## What you need to do:
Search the listing below for the word "FLOPs" and copy each line that holds it.

## Data provided:

------------------------------

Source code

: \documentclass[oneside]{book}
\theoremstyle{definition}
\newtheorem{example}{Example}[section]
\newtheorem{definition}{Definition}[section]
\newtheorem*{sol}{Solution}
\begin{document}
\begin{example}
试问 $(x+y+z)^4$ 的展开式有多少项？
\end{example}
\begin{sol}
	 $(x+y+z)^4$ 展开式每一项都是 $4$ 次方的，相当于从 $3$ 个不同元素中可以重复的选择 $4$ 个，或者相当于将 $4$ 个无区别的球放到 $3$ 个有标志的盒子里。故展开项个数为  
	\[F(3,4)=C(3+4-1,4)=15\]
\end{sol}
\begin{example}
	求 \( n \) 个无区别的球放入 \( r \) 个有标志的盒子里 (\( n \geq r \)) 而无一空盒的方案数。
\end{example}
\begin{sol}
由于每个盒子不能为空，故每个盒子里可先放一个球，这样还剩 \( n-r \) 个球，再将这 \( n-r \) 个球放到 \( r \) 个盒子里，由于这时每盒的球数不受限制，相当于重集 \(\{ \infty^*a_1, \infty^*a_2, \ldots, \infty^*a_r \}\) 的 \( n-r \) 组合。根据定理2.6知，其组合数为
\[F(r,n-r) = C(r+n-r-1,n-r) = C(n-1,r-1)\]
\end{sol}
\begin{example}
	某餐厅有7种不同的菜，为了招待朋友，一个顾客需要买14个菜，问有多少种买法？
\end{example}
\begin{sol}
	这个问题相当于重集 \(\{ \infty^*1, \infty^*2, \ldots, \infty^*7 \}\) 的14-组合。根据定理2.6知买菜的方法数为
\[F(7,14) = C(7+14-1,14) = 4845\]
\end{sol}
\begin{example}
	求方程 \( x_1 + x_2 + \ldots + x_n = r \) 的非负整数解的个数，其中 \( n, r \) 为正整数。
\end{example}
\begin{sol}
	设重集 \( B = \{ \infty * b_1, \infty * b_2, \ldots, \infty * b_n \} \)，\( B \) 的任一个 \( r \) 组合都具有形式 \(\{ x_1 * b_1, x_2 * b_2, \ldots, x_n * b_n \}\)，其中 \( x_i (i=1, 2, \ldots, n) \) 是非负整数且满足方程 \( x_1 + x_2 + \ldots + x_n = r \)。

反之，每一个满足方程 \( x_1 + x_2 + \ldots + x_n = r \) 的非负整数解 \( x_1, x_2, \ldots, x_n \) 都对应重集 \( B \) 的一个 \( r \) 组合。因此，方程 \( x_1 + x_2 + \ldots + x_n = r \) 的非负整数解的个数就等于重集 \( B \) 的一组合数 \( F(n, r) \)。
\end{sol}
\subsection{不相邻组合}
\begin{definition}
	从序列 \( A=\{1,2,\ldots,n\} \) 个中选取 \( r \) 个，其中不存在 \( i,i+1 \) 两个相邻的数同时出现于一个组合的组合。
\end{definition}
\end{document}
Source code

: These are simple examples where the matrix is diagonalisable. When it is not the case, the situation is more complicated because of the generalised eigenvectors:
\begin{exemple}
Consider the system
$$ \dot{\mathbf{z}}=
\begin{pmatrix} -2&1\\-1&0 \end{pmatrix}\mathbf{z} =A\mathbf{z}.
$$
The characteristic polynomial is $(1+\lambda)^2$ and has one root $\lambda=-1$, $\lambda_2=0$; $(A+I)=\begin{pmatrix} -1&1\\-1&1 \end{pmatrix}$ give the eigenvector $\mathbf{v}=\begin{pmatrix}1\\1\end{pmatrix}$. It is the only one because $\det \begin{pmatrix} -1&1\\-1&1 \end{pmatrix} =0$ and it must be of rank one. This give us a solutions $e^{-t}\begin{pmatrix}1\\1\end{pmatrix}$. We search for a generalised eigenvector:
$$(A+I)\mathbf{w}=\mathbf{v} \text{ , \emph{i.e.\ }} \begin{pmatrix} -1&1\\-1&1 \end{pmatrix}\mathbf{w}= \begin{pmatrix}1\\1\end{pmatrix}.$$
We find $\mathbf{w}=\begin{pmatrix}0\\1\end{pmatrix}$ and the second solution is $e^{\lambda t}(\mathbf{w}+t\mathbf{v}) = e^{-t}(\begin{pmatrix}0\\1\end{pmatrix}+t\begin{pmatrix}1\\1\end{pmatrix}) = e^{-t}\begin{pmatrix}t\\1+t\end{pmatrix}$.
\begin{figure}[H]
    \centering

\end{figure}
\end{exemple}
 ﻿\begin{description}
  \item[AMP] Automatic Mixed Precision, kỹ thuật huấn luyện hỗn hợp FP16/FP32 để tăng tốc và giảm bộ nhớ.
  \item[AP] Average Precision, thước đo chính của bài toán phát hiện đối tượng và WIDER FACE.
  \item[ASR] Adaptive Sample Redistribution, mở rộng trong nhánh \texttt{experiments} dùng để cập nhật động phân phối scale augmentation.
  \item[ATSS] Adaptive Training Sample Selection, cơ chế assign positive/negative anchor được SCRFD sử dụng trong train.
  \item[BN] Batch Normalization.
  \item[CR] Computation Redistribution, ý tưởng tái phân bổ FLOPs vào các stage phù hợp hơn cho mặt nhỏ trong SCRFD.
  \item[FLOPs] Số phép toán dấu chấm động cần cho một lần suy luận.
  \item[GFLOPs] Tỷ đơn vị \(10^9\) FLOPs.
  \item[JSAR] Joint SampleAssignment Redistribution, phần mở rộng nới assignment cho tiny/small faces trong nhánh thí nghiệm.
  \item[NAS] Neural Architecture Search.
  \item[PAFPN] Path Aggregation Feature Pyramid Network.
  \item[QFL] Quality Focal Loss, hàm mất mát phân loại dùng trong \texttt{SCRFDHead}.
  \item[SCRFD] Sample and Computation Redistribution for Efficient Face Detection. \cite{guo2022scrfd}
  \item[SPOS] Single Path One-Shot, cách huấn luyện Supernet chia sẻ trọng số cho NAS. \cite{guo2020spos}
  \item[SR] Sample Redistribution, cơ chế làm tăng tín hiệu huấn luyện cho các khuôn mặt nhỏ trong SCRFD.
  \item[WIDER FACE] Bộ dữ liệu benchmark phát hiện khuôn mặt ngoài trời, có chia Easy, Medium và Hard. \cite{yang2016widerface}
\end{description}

------------------------------

## Answer space:
  \item[CR] Computation Redistribution, ý tưởng tái phân bổ FLOPs vào các stage phù hợp hơn cho mặt nhỏ trong SCRFD.
  \item[FLOPs] Số phép toán dấu chấm động cần cho một lần suy luận.
  \item[GFLOPs] Tỷ đơn vị \(10^9\) FLOPs.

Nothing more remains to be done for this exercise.